En aquellas conversaciones con las que pretendían arreglar el mundo, Liev Davídovich descubrió con cierta sorpresa que a Bretón lo fascinaba, más que cualquier teoría, la dramaturgia misma de la vida y que con frecuencia traía a colación el tema del azar y su papel en los acontecimientos que marcan el destino. Fue durante uno de esos diálogos, al parecer intrascendentes y que se imponen sin saber exactamente su origen, cuando Liev Davídovich confesó al poeta, a propósito de Sieva y su demorado viaje a México, cuánto amaba a los perros.

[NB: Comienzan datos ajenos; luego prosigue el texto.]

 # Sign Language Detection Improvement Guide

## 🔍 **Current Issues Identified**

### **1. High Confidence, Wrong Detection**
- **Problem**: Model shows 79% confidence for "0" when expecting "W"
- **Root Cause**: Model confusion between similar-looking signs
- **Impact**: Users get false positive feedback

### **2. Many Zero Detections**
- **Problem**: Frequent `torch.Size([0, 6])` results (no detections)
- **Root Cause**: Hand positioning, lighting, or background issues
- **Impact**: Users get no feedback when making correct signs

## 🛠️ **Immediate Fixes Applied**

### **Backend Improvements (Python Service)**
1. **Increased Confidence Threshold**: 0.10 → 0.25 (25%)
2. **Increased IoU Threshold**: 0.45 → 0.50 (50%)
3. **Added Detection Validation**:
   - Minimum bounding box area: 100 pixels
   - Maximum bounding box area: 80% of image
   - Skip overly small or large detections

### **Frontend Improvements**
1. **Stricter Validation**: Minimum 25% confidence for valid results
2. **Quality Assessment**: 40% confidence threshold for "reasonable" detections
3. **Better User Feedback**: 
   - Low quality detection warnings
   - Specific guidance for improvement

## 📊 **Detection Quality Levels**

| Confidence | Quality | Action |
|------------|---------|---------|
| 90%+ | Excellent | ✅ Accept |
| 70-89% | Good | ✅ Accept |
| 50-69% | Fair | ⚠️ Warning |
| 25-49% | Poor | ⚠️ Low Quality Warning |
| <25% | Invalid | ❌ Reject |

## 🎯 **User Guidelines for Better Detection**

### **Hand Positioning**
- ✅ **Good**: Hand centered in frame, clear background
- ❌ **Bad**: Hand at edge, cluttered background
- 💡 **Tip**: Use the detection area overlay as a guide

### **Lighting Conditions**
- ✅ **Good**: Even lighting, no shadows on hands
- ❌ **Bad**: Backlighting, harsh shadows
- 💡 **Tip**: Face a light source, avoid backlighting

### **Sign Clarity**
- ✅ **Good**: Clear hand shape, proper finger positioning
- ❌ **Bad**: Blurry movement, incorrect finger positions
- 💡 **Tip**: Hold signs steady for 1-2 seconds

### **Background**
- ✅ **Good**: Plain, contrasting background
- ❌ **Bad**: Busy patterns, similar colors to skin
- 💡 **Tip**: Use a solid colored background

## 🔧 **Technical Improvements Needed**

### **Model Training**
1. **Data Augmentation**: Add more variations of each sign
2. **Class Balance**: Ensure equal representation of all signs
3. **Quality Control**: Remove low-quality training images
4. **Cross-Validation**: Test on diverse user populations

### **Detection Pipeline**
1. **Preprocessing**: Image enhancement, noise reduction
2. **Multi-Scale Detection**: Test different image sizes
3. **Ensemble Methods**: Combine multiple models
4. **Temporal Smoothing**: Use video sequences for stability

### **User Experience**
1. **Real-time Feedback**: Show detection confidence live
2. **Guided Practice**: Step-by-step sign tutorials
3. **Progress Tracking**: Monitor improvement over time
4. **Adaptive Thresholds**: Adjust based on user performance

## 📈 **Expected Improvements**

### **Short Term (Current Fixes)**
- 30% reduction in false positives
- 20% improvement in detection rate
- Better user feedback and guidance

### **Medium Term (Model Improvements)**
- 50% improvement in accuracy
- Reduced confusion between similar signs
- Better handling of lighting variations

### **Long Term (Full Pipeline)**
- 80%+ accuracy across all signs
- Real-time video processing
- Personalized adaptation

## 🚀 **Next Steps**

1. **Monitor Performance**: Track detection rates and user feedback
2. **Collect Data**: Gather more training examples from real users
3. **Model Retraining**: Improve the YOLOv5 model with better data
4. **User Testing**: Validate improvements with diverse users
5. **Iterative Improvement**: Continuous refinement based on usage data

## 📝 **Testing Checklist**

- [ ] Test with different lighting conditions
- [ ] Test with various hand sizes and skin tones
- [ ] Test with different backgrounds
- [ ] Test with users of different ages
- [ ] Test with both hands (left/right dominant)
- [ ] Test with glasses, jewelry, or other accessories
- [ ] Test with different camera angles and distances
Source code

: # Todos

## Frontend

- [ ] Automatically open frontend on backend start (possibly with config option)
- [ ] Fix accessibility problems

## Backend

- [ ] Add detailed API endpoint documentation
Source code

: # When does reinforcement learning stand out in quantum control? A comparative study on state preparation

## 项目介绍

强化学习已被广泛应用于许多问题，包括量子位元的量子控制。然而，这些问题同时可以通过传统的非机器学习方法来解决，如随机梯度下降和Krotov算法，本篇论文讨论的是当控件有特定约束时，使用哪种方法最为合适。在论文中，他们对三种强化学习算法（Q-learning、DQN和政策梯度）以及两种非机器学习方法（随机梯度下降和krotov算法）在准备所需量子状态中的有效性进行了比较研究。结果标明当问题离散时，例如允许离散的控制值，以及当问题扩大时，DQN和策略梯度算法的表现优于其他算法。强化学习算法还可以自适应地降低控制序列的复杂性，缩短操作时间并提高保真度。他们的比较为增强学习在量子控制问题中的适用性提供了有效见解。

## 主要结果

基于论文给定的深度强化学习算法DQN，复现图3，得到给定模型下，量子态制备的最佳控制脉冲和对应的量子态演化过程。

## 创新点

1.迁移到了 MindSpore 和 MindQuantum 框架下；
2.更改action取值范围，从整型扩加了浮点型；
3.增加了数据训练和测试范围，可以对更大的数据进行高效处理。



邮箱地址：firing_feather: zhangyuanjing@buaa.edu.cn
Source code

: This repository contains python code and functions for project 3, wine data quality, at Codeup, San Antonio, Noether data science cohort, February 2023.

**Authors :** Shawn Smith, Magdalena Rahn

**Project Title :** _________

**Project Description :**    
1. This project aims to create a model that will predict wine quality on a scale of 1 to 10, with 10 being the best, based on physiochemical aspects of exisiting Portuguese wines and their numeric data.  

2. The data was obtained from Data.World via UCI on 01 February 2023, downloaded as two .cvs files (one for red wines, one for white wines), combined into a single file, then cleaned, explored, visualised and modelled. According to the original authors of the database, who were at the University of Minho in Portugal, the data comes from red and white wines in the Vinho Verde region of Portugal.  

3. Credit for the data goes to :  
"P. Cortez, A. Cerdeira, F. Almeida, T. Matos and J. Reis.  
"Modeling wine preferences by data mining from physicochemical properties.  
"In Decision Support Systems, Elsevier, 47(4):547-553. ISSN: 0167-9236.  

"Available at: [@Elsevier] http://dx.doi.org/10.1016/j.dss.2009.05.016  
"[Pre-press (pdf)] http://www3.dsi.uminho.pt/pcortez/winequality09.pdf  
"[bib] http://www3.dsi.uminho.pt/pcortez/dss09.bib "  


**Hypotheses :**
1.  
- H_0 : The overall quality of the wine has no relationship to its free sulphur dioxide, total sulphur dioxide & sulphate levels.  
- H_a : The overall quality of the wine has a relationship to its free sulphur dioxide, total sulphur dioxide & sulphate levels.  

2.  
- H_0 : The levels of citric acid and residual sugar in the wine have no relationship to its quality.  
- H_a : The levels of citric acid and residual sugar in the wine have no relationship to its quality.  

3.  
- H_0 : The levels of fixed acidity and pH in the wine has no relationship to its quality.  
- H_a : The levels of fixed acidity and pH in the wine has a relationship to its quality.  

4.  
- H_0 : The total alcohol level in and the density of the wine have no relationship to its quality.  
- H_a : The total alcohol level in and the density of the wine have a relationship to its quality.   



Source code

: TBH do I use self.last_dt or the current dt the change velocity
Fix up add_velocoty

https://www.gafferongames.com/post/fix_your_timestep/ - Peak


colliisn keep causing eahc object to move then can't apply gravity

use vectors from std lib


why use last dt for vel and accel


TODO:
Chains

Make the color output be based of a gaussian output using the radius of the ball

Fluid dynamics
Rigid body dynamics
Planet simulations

Se lamentó ante Bretón de que su vida errante le hubiera impedido volver a tener uno desde que se despidió de su galgo ruso en el muro del cementerio de Prínkipo y le habló de la bondad deMaya, y de la devoción que, en general, sienten los perros de esa raza por sus dueños. Entonces pudo comprobar que el más surrealista de los surrealistas era un hombre estrictamente lógico cuando rebatió aquella idea, advirtiéndole que se dejaba llevar por los afectos. Y le explicó que, al hablar del amor que sienten los perros, él intentaba atribuir a las bestias sentimientos sólo propios de los humanos.